Pero Márquez se rebela frente al Cnel. Evaristo Santos (un sólido Marcelo Melingo), quien en su despacho cuenta con un cuadro de San Martín, el padre de la Patria. A partir de la vocación, ya no de servir a la Nación toda, sino a la memoria histórica personal, el cabo quiere desentrañar el relato oficial que, nada menos que el ejército, fabricó sobre el destino impreciso de su padre hace diez años. Para ello será clave que durante la noche una india deje una mochila que contiene las pistas de un pasado desmembrado. Entre los signos contenidos en una libreta se halla el nombre escrito de un personaje misterioso: Pascual Uribe, interpretado por un inmejorable Daniel Fanego de voz cavernaria y aspecto ermitaño.

El guion de Mario Pedernera y de Hugo Curletto ofrece puntos de giro que van deconstruyendo el cuentito inicial recitado por el Cnel. Santos y “eso quiere decir que hay otra historia”: la que se anima a buscar Rafael, incluso desertando. Es que en algún lugar sabrá que hay que atravesar el fantasma (técnica psicoanalítica para curar la neurosis), como entendiendo que la gran historia es muy difícil honrarla cuando la propia trama está rota. Digamos que Márquez empieza por casa. Lo curioso es que la mapuche que arroja los indicios aquella madrugada, se llama Manke, y ya sabemos que en francés manque significa falta, concepto más que desarrollado por Jaques Lacan. Lo que falta aquí es la serenidad que deja saber qué pasó con la dudosa desaparición de alguien que porta con una fama quizá inmerecida y cuyos seres queridos no logran entender cuál fue su derrotero.

Permanentemente circula la tensión de un país que no ha resuelto la cuestión indígena, “además el mapuchaje está rebelde últimamente” advierte la voz de Melingo en un momento. El asunto se vuelve muy actual, cuando sigue habiendo un tratamiento tan dudoso de los casos de Santiago Maldonado y Rafael Nahuel o cuando los Benetton o los Lewis son los contemporáneos dueños de la tierra. Al recibir la acusación de usurpador, Uribe retrucará “¿Quiénes usurpan?” o “Yo siempre he sido un estorbo para los negocios de su padre”. Así, mientras el poder pone los nombres y las calumnias, los muertos los ponen otros. No por nada Manke dirá que Santos la rebautizó: la nombró “Puta”.

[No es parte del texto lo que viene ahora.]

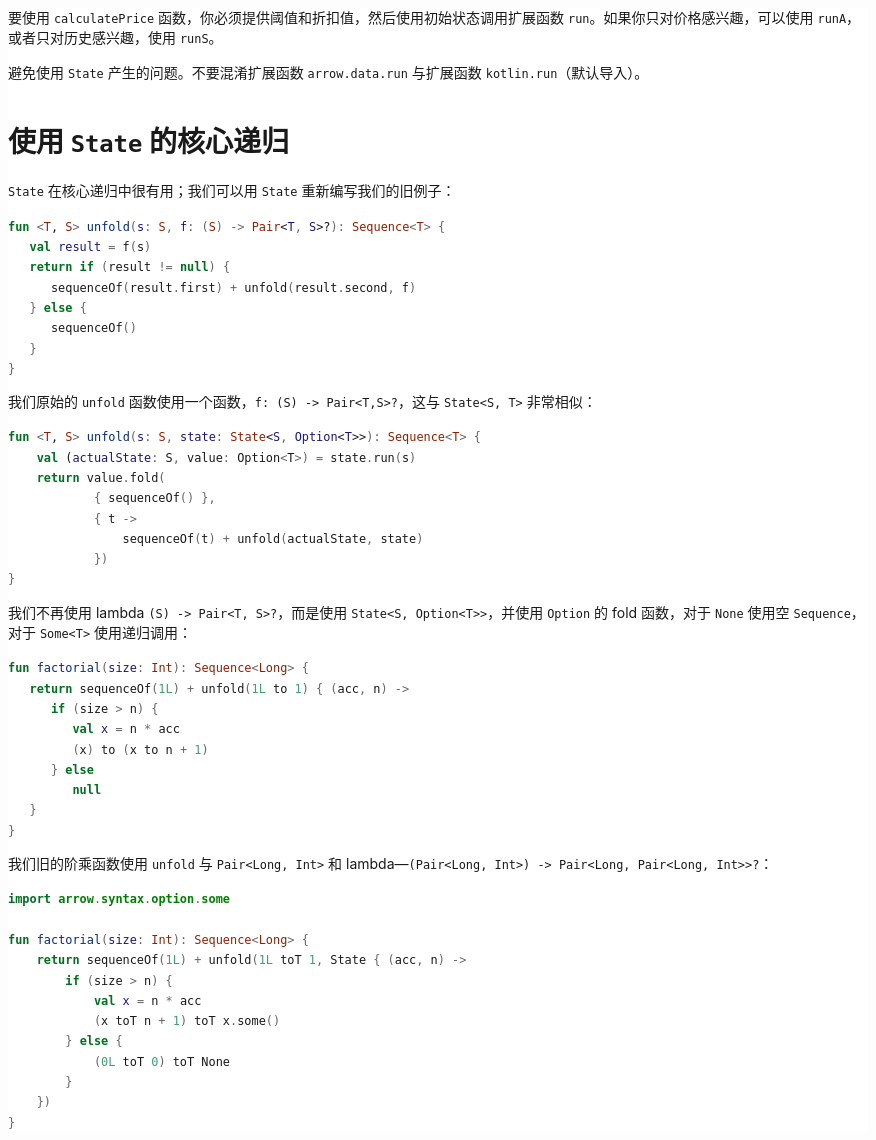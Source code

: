 要使用 `calculatePrice` 函数，你必须提供阈值和折扣值，然后使用初始状态调用扩展函数 `run`。如果你只对价格感兴趣，可以使用 `runA`，或者只对历史感兴趣，使用 `runS`。

避免使用 `State` 产生的问题。不要混淆扩展函数 `arrow.data.run` 与扩展函数 `kotlin.run`（默认导入）。

# 使用 `State` 的核心递归

`State` 在核心递归中很有用；我们可以用 `State` 重新编写我们的旧例子：

```kt
fun <T, S> unfold(s: S, f: (S) -> Pair<T, S>?): Sequence<T> {
   val result = f(s)
   return if (result != null) {
      sequenceOf(result.first) + unfold(result.second, f)
   } else {
      sequenceOf()
   }
}
```

我们原始的 `unfold` 函数使用一个函数，`f: (S) -> Pair<T,S>?`，这与 `State<S, T>` 非常相似：

```kt
fun <T, S> unfold(s: S, state: State<S, Option<T>>): Sequence<T> {
    val (actualState: S, value: Option<T>) = state.run(s)
    return value.fold(
            { sequenceOf() },
            { t ->
                sequenceOf(t) + unfold(actualState, state)
            })
}
```

我们不再使用 lambda `(S) -> Pair<T, S>?`，而是使用 `State<S, Option<T>>`，并使用 `Option` 的 fold 函数，对于 `None` 使用空 `Sequence`，对于 `Some<T>` 使用递归调用：

```kt
fun factorial(size: Int): Sequence<Long> {
   return sequenceOf(1L) + unfold(1L to 1) { (acc, n) ->
      if (size > n) {
         val x = n * acc
         (x) to (x to n + 1)
      } else
         null
   }
}
```

我们旧的阶乘函数使用 `unfold` 与 `Pair<Long, Int>` 和 lambda—`(Pair<Long, Int>) -> Pair<Long, Pair<Long, Int>>?`：

```kt
import arrow.syntax.option.some

fun factorial(size: Int): Sequence<Long> {
    return sequenceOf(1L) + unfold(1L toT 1, State { (acc, n) ->
        if (size > n) {
            val x = n * acc
            (x toT n + 1) toT x.some()
        } else {
            (0L toT 0) toT None
        }
    })
}
```
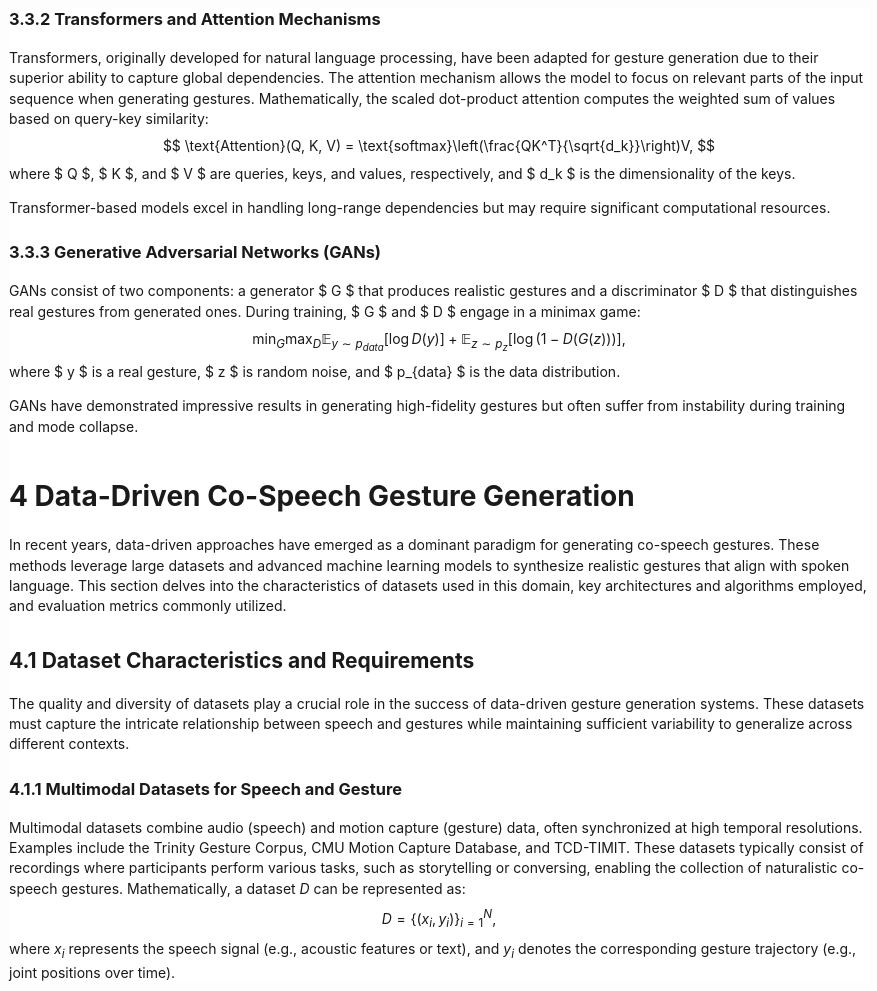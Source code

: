 ### 3.3.2 Transformers and Attention Mechanisms

Transformers, originally developed for natural language processing, have been adapted for gesture generation due to their superior ability to capture global dependencies. The attention mechanism allows the model to focus on relevant parts of the input sequence when generating gestures. Mathematically, the scaled dot-product attention computes the weighted sum of values based on query-key similarity:
$$
\text{Attention}(Q, K, V) = \text{softmax}\left(\frac{QK^T}{\sqrt{d_k}}\right)V,
$$
where $ Q $, $ K $, and $ V $ are queries, keys, and values, respectively, and $ d_k $ is the dimensionality of the keys.

Transformer-based models excel in handling long-range dependencies but may require significant computational resources.

### 3.3.3 Generative Adversarial Networks (GANs)

GANs consist of two components: a generator $ G $ that produces realistic gestures and a discriminator $ D $ that distinguishes real gestures from generated ones. During training, $ G $ and $ D $ engage in a minimax game:
$$
\min_G \max_D \mathbb{E}_{y \sim p_{data}}[\log D(y)] + \mathbb{E}_{z \sim p_z}[\log(1 - D(G(z)))],
$$
where $ y $ is a real gesture, $ z $ is random noise, and $ p_{data} $ is the data distribution.

GANs have demonstrated impressive results in generating high-fidelity gestures but often suffer from instability during training and mode collapse.

# 4 Data-Driven Co-Speech Gesture Generation

In recent years, data-driven approaches have emerged as a dominant paradigm for generating co-speech gestures. These methods leverage large datasets and advanced machine learning models to synthesize realistic gestures that align with spoken language. This section delves into the characteristics of datasets used in this domain, key architectures and algorithms employed, and evaluation metrics commonly utilized.

## 4.1 Dataset Characteristics and Requirements

The quality and diversity of datasets play a crucial role in the success of data-driven gesture generation systems. These datasets must capture the intricate relationship between speech and gestures while maintaining sufficient variability to generalize across different contexts.

### 4.1.1 Multimodal Datasets for Speech and Gesture

Multimodal datasets combine audio (speech) and motion capture (gesture) data, often synchronized at high temporal resolutions. Examples include the Trinity Gesture Corpus, CMU Motion Capture Database, and TCD-TIMIT. These datasets typically consist of recordings where participants perform various tasks, such as storytelling or conversing, enabling the collection of naturalistic co-speech gestures. Mathematically, a dataset $D$ can be represented as:
$$
D = \{(x_i, y_i)\}_{i=1}^N,
$$
where $x_i$ represents the speech signal (e.g., acoustic features or text), and $y_i$ denotes the corresponding gesture trajectory (e.g., joint positions over time).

“Le recomiendo que se cuide, Márquez. No repita la historia” le dirán a Rafael. A lo largo de “Desertor” transitamos el borde que por un lado puede dar con la identificación y por el otro con la reparación de una memoria. La única forma de no repetirla es sabiendo de verdad qué pasó. Con los Márquez también atravesamos las fisuras de las argentinas irreconciliables que equivale a decir que con estos desertores nos comprendemos más a nosotros mismos, como pasaba con Martín Fierro, el desertor que fundó nuestra literatura.